### EXERCISE INPUT

:::

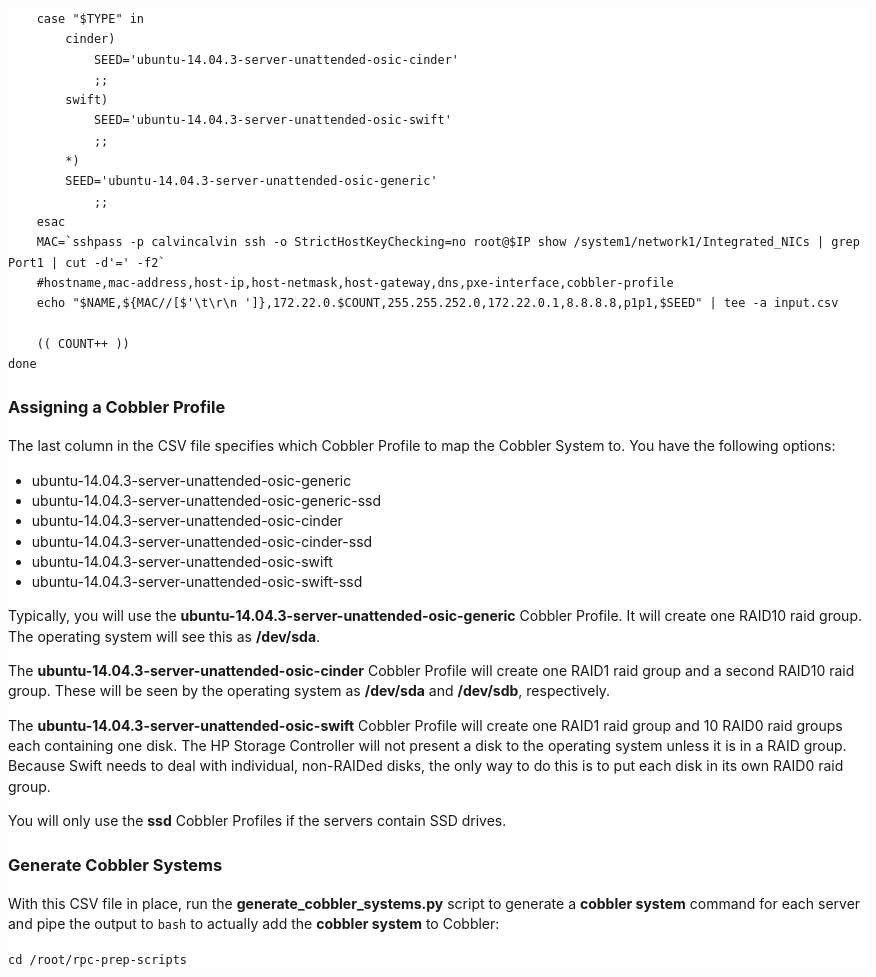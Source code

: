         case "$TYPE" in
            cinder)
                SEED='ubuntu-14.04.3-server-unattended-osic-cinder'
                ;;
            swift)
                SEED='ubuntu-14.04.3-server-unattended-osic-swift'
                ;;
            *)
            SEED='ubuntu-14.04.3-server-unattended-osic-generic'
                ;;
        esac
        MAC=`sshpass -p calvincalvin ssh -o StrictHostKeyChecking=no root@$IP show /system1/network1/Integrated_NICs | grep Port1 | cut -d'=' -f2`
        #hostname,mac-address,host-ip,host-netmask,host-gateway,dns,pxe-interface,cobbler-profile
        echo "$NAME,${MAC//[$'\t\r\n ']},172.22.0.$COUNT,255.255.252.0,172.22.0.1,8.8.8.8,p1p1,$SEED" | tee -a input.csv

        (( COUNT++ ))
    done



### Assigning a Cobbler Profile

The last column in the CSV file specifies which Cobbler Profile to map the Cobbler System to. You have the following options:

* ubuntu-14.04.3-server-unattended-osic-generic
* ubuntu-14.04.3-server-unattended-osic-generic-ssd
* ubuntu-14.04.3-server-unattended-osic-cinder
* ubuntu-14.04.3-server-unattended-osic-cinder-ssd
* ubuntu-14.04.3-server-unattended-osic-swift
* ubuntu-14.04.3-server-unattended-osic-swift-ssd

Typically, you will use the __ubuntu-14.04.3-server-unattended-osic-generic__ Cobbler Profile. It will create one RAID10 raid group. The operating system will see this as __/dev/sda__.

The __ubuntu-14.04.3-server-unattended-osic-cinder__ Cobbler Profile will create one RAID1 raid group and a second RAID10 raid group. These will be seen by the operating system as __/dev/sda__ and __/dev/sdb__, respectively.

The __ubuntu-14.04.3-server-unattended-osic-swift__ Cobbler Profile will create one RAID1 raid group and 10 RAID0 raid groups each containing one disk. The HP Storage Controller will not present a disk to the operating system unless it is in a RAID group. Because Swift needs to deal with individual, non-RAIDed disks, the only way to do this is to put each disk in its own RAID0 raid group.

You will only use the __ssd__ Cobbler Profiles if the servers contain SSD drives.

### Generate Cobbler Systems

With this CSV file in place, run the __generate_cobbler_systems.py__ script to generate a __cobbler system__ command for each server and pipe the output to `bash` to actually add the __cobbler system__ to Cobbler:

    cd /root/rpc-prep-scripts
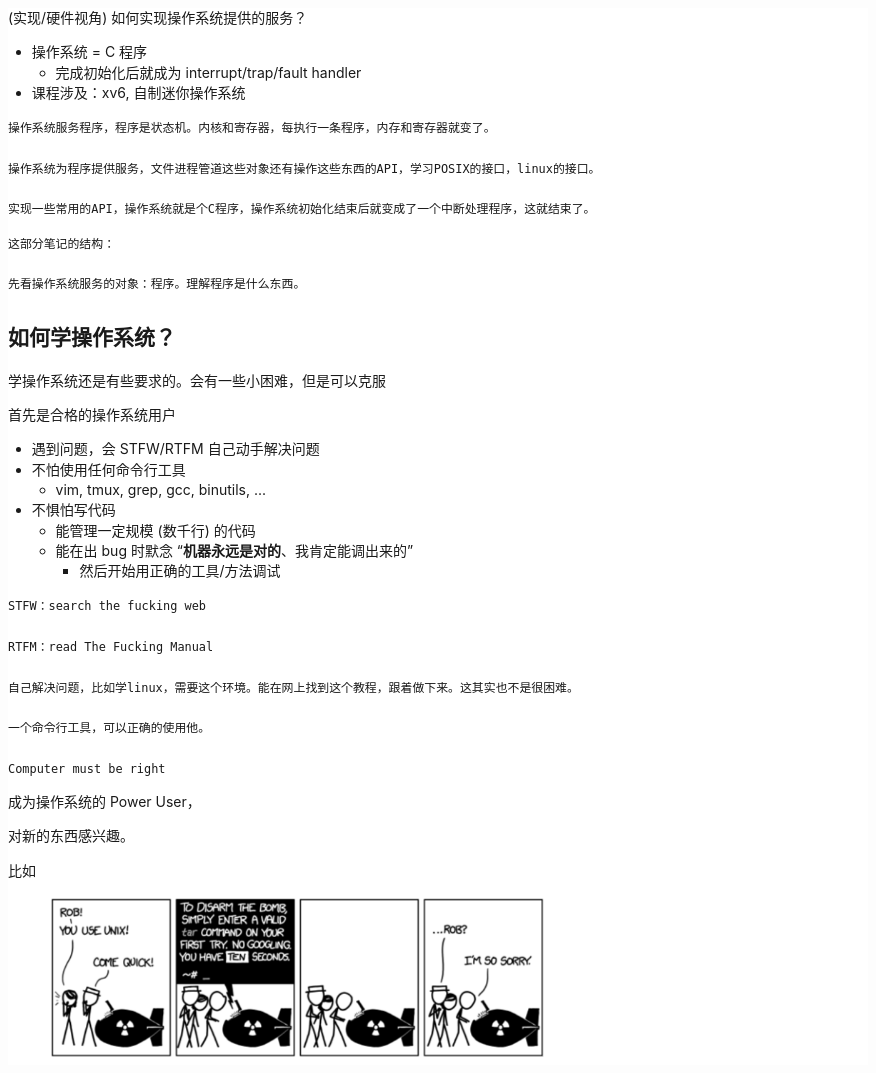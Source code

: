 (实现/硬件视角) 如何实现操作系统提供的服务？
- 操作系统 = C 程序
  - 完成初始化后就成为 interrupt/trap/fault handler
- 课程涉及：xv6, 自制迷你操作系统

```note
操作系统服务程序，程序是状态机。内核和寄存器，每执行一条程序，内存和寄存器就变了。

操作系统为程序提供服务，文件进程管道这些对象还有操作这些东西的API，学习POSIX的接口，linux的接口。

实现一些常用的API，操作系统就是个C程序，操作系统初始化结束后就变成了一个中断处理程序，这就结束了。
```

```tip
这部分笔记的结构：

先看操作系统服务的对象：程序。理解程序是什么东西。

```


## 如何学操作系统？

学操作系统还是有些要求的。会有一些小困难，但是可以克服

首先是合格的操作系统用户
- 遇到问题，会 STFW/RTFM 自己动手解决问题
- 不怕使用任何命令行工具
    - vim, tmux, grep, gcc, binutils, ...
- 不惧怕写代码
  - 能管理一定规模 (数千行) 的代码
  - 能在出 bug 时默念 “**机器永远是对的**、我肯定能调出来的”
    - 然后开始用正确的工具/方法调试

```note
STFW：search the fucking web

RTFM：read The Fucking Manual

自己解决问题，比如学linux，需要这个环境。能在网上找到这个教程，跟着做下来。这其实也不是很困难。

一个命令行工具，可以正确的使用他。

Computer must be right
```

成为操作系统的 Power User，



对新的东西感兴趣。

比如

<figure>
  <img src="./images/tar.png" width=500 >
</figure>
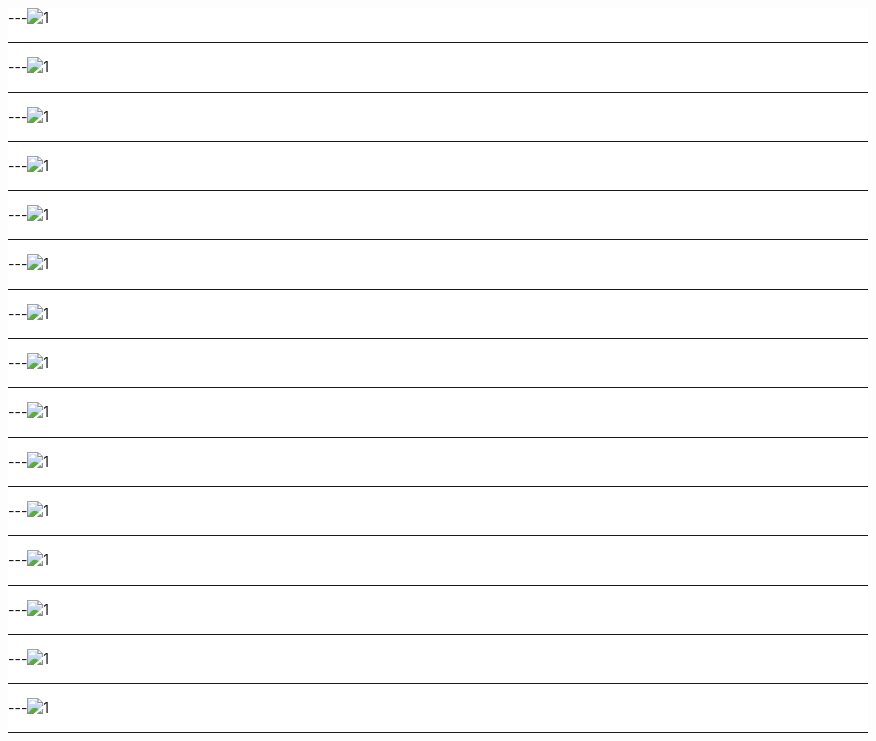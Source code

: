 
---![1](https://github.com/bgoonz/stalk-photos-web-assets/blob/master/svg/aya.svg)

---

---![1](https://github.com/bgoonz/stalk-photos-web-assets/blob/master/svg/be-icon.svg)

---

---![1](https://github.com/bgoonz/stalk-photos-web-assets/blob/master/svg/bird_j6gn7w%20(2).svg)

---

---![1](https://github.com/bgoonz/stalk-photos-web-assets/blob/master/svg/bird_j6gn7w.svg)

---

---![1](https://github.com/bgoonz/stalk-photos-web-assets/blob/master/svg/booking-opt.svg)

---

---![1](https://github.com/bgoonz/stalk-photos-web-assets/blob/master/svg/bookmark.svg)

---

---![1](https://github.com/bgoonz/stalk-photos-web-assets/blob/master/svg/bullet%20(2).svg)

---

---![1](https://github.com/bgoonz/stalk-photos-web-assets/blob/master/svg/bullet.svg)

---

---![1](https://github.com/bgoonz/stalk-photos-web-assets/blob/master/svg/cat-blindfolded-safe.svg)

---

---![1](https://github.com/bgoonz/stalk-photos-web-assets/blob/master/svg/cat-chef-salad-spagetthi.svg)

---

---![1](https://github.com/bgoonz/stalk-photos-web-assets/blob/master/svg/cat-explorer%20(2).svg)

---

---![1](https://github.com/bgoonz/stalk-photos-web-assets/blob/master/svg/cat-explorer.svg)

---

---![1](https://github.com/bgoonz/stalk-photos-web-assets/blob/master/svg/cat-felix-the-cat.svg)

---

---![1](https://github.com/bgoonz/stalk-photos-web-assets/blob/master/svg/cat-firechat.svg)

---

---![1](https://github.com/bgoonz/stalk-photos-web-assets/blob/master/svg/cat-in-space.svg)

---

:::

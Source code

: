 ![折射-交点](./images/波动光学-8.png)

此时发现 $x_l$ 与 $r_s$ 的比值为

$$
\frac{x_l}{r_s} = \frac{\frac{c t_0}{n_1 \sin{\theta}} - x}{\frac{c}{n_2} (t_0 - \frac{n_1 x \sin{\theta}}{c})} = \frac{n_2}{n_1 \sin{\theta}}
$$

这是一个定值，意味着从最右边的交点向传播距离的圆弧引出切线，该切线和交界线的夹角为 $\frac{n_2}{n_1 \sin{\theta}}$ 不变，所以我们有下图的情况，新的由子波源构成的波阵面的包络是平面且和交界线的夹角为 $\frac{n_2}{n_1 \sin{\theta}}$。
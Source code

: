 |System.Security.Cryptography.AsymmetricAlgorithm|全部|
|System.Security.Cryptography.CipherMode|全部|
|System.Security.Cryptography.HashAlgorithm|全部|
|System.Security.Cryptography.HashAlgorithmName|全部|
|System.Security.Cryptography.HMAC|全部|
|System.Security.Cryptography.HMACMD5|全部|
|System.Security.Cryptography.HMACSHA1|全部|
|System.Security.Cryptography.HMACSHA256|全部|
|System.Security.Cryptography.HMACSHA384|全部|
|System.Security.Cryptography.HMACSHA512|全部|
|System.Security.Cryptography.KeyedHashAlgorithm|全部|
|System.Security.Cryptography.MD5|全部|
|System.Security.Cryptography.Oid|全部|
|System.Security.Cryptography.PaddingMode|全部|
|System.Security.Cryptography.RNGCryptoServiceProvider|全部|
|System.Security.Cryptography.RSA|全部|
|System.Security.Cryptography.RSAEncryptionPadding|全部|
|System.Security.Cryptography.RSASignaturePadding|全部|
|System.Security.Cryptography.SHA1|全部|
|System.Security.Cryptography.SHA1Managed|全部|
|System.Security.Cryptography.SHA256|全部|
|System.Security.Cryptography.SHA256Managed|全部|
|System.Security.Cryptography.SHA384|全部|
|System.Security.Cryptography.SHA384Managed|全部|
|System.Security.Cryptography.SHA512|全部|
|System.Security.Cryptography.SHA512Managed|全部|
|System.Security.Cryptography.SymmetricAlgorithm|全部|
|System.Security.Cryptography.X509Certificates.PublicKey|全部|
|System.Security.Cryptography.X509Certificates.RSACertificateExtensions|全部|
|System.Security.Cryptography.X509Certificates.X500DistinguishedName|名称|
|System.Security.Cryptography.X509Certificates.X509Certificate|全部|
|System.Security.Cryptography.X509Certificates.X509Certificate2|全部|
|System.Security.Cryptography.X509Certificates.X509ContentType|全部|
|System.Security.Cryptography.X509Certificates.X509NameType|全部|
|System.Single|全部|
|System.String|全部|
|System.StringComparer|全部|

:::

### PROBLEM STATEMENT
Copy all lines from the material that contain "SEED".

### SOLUTION TO THIS EXERCISE
                SEED='ubuntu-14.04.3-server-unattended-osic-cinder'
                SEED='ubuntu-14.04.3-server-unattended-osic-swift'
            SEED='ubuntu-14.04.3-server-unattended-osic-generic'
        echo "$NAME,${MAC//[$'\t\r\n ']},172.22.0.$COUNT,255.255.252.0,172.22.0.1,8.8.8.8,p1p1,$SEED" | tee -a input.csv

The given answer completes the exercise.